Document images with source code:
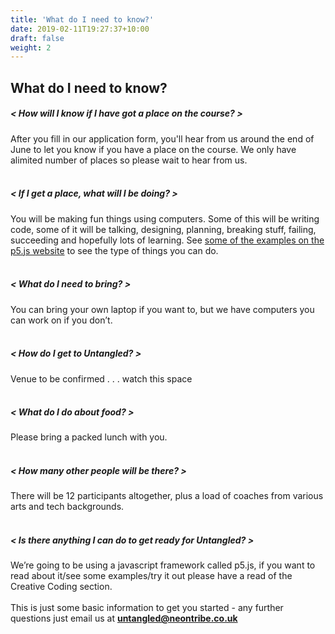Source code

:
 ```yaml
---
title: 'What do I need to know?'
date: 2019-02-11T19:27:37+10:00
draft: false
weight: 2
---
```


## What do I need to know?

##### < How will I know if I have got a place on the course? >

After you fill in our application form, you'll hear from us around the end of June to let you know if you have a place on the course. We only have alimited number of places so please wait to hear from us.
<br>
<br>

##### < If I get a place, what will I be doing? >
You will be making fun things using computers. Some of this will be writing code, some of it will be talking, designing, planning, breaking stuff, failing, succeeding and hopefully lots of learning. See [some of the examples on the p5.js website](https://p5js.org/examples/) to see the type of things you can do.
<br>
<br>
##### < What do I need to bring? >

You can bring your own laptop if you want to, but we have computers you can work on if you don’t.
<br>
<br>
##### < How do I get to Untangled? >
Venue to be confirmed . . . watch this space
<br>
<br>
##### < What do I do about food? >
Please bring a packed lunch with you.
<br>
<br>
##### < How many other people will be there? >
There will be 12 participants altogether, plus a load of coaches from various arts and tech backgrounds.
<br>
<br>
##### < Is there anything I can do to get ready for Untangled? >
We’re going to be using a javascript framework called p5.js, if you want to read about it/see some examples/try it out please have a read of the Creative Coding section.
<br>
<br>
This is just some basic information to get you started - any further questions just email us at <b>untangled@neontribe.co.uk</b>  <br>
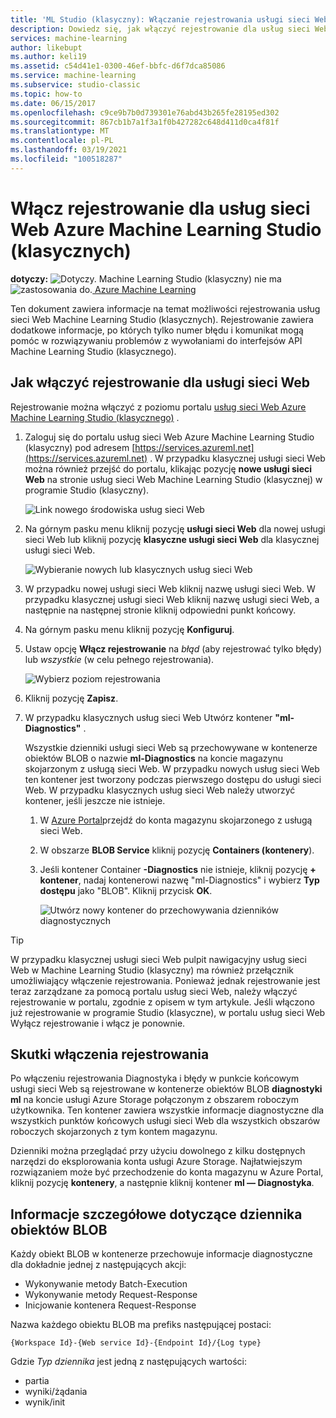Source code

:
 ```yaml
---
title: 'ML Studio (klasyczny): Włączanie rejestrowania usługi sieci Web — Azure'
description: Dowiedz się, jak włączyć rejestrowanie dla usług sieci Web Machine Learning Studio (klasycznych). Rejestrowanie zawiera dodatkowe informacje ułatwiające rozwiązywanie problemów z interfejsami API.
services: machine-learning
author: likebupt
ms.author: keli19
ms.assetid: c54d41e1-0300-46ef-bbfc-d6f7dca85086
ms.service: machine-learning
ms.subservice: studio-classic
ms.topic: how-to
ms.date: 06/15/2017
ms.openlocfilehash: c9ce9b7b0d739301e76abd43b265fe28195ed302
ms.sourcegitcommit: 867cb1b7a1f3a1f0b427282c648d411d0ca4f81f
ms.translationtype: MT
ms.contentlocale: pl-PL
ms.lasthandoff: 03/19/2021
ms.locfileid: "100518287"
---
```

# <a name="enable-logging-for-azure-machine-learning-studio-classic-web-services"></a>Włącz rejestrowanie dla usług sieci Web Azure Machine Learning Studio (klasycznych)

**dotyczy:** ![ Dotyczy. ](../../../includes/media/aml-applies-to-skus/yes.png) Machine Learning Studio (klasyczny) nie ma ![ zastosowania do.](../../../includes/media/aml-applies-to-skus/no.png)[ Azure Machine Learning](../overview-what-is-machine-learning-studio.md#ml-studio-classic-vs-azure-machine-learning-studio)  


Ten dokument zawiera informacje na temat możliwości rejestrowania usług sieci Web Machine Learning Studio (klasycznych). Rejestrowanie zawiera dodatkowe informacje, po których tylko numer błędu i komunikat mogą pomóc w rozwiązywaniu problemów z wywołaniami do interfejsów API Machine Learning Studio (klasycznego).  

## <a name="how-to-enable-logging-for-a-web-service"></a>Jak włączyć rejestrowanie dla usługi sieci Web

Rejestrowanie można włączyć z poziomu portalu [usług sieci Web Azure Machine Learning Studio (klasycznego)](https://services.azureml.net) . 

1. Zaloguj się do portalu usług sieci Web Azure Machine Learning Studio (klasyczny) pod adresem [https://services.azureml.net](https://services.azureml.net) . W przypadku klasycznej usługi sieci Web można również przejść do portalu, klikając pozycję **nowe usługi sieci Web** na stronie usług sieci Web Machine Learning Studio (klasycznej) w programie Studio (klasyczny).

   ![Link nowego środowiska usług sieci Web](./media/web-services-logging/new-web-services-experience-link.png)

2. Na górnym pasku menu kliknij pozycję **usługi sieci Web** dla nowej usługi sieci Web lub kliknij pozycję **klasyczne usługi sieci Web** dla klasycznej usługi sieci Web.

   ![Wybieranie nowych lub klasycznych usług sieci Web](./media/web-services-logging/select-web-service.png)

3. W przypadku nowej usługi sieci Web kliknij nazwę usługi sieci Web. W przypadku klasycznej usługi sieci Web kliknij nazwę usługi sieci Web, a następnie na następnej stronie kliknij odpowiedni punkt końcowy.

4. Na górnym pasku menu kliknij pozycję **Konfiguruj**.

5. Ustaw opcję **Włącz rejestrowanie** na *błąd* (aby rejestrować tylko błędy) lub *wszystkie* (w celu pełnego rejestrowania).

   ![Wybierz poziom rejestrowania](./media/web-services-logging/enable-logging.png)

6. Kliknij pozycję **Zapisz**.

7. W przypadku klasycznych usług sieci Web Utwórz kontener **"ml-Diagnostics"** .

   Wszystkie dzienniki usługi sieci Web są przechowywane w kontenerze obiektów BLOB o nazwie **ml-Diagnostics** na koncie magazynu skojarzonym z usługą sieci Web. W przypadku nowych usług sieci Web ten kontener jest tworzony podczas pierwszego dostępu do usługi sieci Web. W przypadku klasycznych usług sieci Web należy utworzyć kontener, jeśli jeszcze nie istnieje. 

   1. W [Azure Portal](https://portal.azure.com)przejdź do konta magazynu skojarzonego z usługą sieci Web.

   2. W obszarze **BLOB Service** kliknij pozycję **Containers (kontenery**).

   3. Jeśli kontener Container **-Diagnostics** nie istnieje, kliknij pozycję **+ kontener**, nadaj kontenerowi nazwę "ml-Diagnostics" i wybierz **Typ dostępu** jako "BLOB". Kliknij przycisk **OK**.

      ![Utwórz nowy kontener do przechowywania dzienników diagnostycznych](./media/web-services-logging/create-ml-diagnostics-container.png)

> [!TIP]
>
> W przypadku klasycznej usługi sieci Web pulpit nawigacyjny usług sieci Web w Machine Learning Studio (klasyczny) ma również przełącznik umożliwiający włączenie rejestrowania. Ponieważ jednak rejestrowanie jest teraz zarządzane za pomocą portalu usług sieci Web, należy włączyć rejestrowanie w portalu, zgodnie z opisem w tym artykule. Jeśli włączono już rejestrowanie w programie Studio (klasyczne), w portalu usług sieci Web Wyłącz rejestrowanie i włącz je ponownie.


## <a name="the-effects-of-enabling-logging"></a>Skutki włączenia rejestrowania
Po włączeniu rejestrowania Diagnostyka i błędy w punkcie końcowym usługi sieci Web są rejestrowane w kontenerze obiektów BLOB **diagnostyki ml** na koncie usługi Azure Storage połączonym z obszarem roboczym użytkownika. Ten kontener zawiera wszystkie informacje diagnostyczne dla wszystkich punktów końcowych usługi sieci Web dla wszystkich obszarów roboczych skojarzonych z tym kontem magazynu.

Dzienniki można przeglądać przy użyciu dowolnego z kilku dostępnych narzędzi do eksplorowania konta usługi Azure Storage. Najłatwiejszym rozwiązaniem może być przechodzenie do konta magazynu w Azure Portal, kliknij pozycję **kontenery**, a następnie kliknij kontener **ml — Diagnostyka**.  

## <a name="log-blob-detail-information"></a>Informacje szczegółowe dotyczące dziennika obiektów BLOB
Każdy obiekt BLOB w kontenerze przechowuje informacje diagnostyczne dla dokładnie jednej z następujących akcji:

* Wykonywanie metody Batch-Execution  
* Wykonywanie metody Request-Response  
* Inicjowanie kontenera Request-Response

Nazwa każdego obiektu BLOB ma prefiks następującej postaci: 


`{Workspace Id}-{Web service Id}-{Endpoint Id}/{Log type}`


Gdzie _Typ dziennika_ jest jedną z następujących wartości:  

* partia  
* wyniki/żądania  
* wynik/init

...

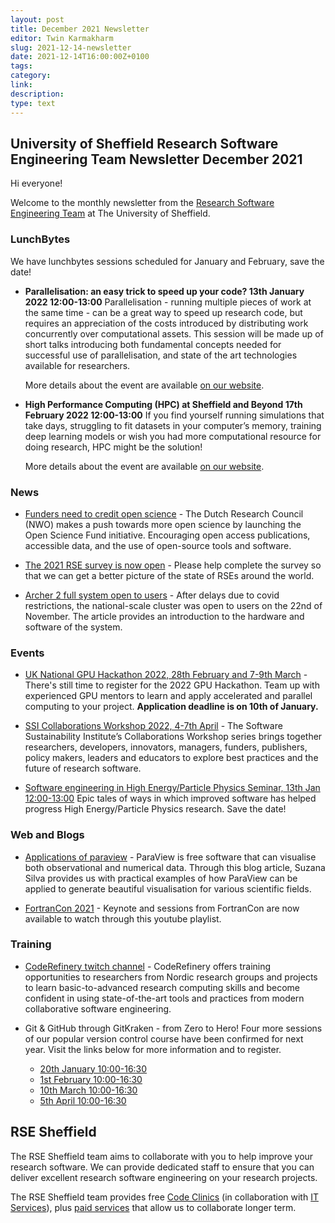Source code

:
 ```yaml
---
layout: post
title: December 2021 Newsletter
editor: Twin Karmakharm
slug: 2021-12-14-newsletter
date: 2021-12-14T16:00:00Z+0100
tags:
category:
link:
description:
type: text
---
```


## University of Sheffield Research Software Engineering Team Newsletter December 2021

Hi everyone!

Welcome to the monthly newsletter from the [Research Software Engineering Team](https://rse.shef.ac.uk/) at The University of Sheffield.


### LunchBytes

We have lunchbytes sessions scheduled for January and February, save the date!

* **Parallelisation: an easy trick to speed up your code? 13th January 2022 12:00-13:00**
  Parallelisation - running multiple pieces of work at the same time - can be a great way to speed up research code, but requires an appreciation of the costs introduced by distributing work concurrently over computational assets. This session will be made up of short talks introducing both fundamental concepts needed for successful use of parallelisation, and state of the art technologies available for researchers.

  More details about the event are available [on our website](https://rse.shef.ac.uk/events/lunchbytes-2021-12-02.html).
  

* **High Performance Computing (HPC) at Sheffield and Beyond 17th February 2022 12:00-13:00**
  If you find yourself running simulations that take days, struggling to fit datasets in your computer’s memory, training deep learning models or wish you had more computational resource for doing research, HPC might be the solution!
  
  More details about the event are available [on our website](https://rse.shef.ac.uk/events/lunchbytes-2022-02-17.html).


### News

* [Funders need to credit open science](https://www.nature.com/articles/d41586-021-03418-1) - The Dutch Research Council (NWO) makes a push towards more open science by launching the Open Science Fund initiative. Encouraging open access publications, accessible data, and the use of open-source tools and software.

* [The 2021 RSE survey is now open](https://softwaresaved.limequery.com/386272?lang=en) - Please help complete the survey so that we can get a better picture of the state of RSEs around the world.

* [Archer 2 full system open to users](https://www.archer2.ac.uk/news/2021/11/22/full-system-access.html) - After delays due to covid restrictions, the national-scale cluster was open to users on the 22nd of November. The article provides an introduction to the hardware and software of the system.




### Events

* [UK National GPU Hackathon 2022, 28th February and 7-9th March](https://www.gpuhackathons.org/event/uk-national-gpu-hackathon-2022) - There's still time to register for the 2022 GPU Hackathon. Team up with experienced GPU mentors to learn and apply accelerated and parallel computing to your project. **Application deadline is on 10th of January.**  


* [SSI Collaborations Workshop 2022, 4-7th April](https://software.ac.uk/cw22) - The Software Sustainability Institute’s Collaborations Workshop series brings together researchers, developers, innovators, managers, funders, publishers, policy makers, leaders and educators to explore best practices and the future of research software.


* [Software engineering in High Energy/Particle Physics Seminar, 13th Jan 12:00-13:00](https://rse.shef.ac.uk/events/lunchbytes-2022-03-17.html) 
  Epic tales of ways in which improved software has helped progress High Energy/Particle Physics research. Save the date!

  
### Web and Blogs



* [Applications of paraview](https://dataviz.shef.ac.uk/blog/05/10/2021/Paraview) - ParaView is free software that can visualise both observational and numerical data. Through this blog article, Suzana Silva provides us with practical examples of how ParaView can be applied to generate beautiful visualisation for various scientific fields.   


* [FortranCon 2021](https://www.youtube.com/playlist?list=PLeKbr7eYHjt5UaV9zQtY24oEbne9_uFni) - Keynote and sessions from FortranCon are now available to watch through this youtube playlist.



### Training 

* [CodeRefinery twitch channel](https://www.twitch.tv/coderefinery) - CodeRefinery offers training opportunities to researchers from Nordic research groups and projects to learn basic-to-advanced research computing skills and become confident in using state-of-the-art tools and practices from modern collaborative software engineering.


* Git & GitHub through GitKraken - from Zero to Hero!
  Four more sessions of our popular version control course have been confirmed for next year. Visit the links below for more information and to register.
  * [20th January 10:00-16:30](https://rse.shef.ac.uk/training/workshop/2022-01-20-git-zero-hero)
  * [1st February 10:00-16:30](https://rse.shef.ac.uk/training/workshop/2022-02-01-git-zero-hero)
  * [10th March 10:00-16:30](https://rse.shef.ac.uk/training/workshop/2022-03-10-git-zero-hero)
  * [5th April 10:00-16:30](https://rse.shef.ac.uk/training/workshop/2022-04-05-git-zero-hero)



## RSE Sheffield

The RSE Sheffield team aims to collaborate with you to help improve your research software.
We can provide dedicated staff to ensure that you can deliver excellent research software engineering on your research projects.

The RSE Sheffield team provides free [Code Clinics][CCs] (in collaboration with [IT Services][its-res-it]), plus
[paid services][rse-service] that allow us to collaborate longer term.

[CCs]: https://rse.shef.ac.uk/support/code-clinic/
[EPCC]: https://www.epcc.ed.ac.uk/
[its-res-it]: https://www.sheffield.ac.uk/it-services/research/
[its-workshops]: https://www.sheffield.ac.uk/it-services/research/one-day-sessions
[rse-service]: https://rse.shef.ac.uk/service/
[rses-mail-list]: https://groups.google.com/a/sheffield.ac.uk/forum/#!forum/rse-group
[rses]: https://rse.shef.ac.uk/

PROBLEM DESCRIPTION
With the line holding "[paid services][rse-service] that" as the first and the line holding "[rses]: https://rse.shef.ac.uk/" as the last, set down that range of the entries above exactly, and nothing else.

ANSWER FOR THE TASK
[paid services][rse-service] that allow us to collaborate longer term.

[CCs]: https://rse.shef.ac.uk/support/code-clinic/
[EPCC]: https://www.epcc.ed.ac.uk/
[its-res-it]: https://www.sheffield.ac.uk/it-services/research/
[its-workshops]: https://www.sheffield.ac.uk/it-services/research/one-day-sessions
[rse-service]: https://rse.shef.ac.uk/service/
[rses-mail-list]: https://groups.google.com/a/sheffield.ac.uk/forum/#!forum/rse-group
[rses]: https://rse.shef.ac.uk/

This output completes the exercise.